Copy out each line featuring the string "during" from the entries beneath.
# # # # #
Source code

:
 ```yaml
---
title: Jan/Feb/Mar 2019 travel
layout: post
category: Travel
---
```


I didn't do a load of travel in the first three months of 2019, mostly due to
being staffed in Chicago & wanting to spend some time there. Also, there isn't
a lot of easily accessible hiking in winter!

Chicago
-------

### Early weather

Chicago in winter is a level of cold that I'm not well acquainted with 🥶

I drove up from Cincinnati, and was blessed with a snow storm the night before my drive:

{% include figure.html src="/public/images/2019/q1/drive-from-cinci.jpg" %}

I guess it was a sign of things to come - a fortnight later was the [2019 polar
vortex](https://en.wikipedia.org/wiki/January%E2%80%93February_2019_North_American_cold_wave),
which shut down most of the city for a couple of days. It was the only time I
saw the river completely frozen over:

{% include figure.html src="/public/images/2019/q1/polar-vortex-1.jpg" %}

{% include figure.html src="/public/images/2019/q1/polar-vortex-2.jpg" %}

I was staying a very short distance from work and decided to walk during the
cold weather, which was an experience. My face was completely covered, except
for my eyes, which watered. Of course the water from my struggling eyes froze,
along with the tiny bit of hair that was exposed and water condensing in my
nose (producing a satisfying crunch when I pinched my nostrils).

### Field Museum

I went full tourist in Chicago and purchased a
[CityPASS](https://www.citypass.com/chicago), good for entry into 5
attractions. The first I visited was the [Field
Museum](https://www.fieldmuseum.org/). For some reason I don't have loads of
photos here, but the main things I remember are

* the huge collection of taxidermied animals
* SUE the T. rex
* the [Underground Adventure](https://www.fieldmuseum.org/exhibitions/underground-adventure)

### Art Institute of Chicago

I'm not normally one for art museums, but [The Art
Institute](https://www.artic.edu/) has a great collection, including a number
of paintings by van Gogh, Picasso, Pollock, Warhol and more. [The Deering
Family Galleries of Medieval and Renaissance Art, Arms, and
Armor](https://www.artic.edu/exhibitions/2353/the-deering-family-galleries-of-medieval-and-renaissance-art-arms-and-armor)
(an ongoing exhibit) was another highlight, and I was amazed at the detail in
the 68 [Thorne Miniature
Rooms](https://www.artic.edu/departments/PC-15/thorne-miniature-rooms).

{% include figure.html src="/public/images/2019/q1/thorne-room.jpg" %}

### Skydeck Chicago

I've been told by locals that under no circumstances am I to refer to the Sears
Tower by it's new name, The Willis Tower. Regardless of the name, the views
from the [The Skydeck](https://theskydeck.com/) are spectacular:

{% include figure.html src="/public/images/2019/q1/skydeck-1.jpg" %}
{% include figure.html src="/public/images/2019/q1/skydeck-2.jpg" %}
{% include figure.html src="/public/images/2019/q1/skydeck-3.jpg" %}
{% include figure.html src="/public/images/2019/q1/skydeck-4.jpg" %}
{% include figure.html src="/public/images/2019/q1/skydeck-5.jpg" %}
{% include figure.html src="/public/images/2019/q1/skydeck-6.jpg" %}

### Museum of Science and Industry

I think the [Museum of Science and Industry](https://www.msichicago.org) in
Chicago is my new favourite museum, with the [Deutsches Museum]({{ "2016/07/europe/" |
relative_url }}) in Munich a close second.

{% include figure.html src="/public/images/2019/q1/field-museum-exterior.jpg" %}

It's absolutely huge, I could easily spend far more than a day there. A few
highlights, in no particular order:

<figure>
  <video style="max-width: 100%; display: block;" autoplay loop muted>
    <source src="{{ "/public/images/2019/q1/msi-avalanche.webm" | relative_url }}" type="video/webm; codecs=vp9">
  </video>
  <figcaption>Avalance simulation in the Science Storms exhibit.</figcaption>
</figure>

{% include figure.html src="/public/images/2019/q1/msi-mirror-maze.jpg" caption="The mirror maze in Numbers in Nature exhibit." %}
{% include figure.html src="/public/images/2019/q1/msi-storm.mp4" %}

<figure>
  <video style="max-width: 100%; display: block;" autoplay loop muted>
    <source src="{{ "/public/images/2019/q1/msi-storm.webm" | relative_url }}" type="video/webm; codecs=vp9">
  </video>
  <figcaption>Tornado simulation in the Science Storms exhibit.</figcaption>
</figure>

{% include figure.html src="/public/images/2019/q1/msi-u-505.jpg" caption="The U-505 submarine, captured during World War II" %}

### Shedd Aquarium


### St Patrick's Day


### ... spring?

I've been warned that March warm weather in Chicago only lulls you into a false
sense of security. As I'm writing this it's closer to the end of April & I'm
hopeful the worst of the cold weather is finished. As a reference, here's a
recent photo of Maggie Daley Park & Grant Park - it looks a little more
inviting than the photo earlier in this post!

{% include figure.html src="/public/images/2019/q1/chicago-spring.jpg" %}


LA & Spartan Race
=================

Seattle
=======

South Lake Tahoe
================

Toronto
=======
# # # # #
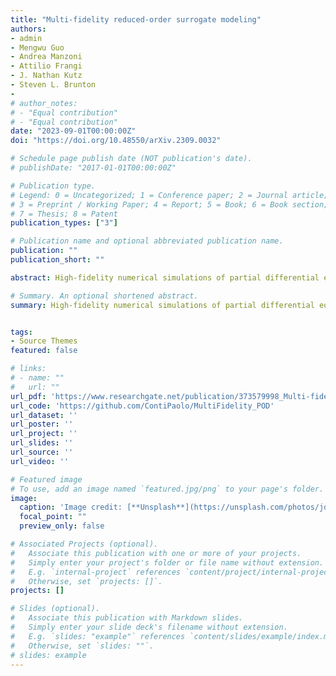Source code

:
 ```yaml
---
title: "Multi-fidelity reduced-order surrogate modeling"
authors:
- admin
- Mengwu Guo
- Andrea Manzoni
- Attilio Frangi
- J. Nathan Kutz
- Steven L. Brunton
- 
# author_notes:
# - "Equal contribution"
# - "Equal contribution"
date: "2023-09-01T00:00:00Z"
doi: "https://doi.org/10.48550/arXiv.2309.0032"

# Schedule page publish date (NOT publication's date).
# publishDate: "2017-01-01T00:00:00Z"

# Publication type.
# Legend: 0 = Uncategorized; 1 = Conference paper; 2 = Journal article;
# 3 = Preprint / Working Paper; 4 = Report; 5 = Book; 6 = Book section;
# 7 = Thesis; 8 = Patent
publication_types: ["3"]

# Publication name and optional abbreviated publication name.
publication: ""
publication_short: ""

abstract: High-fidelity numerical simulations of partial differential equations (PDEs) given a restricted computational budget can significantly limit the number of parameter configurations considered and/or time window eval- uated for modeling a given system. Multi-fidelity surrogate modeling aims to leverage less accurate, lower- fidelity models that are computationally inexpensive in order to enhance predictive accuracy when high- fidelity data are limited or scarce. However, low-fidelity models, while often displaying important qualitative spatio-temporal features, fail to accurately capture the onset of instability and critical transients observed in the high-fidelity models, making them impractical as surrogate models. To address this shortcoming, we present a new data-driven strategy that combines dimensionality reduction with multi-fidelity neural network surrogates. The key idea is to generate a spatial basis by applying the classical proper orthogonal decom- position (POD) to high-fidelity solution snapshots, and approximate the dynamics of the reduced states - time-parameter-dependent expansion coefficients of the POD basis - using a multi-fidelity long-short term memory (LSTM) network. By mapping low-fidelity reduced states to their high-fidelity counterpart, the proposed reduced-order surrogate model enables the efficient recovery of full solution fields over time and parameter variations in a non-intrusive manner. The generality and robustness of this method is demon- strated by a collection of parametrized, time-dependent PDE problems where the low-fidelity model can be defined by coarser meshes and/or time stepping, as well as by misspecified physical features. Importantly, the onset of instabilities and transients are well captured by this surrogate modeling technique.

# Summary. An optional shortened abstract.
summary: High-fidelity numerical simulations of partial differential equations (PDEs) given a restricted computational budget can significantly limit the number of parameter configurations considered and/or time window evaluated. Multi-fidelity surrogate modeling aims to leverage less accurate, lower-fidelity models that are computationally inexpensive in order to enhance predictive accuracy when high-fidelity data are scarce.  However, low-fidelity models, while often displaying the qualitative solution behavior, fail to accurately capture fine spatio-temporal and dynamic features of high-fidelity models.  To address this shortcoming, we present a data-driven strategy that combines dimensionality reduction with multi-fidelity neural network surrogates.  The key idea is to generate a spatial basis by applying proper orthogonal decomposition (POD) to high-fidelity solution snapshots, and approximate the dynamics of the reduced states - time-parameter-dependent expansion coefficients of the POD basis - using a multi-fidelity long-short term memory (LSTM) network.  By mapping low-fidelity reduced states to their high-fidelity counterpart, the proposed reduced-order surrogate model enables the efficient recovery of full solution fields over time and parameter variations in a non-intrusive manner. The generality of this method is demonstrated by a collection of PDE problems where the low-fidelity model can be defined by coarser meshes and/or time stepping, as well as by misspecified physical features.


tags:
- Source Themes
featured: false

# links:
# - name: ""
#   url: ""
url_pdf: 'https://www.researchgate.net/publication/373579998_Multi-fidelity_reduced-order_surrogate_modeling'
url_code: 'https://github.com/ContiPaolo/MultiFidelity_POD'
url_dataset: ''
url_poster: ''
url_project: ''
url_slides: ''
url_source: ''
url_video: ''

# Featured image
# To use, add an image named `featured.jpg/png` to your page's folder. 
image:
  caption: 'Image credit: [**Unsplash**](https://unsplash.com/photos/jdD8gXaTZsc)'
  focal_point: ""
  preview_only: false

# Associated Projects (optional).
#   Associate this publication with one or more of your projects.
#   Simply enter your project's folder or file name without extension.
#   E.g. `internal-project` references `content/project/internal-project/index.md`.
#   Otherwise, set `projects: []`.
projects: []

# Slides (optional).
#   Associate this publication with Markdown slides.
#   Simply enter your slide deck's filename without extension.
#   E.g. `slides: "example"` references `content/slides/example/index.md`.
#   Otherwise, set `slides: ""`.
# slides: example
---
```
# # # # #
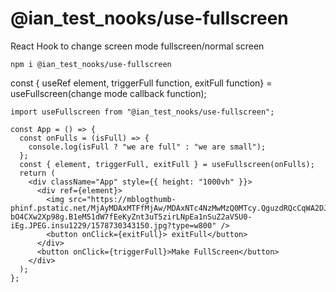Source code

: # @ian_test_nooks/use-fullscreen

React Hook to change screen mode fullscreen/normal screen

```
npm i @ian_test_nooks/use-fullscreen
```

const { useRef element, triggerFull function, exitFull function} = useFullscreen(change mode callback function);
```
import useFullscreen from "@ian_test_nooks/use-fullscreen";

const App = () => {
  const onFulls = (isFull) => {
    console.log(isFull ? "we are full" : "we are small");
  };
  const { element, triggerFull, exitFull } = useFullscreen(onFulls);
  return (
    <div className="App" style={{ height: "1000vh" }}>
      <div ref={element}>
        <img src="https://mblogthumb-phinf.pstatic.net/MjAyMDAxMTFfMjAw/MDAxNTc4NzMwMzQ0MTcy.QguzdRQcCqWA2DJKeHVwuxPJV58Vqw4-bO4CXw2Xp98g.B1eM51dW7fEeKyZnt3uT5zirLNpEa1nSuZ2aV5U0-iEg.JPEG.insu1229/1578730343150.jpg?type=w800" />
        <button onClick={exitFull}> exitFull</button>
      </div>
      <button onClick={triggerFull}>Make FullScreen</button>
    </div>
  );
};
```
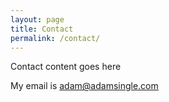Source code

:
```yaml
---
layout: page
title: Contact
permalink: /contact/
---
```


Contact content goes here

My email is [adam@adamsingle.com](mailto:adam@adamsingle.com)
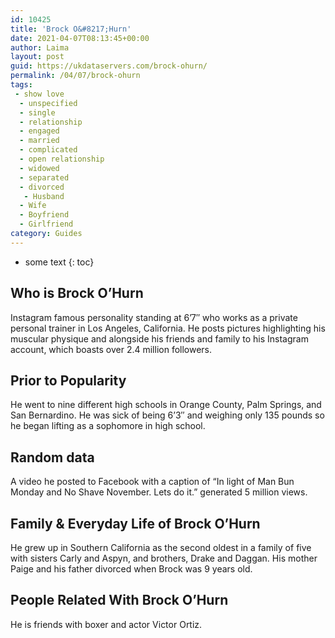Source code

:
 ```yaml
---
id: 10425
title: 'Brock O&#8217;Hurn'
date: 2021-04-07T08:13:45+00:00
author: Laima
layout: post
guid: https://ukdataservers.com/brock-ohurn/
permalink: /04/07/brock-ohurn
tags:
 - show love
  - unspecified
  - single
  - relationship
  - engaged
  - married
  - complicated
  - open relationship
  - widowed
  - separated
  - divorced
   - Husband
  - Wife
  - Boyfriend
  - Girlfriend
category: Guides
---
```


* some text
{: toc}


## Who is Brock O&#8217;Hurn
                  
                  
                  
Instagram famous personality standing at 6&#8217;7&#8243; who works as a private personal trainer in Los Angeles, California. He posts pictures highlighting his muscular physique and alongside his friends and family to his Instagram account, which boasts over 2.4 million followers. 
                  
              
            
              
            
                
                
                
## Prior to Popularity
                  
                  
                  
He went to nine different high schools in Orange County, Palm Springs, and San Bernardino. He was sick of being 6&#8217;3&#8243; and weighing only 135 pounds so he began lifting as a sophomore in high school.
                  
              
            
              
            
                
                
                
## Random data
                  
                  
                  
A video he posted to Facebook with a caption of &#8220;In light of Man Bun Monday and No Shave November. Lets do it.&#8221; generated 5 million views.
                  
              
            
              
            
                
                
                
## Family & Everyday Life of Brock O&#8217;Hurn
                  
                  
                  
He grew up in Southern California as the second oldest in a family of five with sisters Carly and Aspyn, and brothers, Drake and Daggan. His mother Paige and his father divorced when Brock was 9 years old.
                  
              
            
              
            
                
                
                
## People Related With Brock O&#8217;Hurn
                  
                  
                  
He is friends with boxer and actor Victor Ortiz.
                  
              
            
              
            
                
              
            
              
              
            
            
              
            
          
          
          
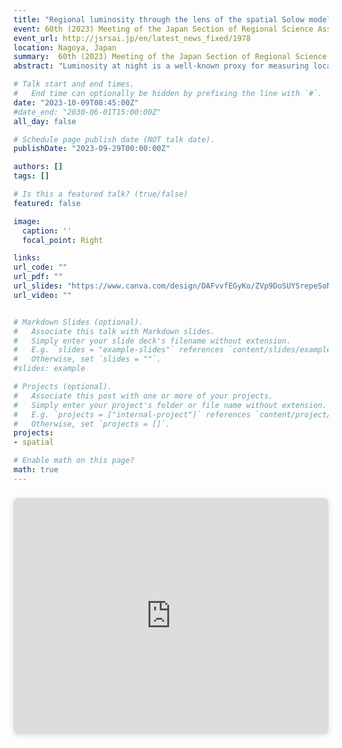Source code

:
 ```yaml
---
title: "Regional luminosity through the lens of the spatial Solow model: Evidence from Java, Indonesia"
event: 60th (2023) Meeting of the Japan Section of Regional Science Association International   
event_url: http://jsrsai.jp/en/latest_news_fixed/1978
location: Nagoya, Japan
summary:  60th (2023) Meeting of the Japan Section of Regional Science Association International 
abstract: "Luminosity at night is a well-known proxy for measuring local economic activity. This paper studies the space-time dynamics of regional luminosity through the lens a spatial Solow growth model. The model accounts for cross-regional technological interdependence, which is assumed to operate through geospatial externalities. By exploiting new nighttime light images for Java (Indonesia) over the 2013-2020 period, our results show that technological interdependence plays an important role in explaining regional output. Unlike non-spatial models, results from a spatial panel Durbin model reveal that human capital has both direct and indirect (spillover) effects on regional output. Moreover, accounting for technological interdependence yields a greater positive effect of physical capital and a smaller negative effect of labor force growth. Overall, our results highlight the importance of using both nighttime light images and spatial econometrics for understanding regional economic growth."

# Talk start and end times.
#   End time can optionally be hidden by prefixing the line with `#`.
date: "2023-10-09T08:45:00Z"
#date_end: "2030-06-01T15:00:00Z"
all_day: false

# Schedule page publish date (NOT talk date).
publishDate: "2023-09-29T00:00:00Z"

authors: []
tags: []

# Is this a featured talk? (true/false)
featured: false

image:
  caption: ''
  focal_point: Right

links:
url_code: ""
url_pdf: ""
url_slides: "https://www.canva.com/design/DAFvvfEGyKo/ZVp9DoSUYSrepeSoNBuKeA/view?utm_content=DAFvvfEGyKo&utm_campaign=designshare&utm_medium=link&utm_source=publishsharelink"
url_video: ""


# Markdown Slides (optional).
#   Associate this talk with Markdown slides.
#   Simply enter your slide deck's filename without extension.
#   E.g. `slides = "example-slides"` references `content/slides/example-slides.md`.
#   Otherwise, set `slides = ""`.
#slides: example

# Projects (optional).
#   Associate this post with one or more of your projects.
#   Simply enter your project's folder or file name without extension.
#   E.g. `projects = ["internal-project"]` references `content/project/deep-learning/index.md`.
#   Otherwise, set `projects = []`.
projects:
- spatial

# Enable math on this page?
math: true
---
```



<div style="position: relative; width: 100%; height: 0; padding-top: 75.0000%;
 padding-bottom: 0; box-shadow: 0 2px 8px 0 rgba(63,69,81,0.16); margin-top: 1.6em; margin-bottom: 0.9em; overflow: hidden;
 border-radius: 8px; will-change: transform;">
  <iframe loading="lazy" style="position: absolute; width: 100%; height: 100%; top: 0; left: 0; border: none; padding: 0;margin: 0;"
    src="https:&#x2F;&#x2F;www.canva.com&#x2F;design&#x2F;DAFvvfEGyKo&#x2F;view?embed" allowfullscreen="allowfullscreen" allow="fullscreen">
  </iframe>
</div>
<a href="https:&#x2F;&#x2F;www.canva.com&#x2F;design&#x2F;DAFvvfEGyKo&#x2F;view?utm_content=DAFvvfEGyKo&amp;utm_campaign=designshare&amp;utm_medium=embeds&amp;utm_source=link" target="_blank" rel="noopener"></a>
# # # # #
* [Your solution]:
I was staying a very short distance from work and decided to walk during the
{% include figure.html src="/public/images/2019/q1/msi-u-505.jpg" caption="The U-505 submarine, captured during World War II" %}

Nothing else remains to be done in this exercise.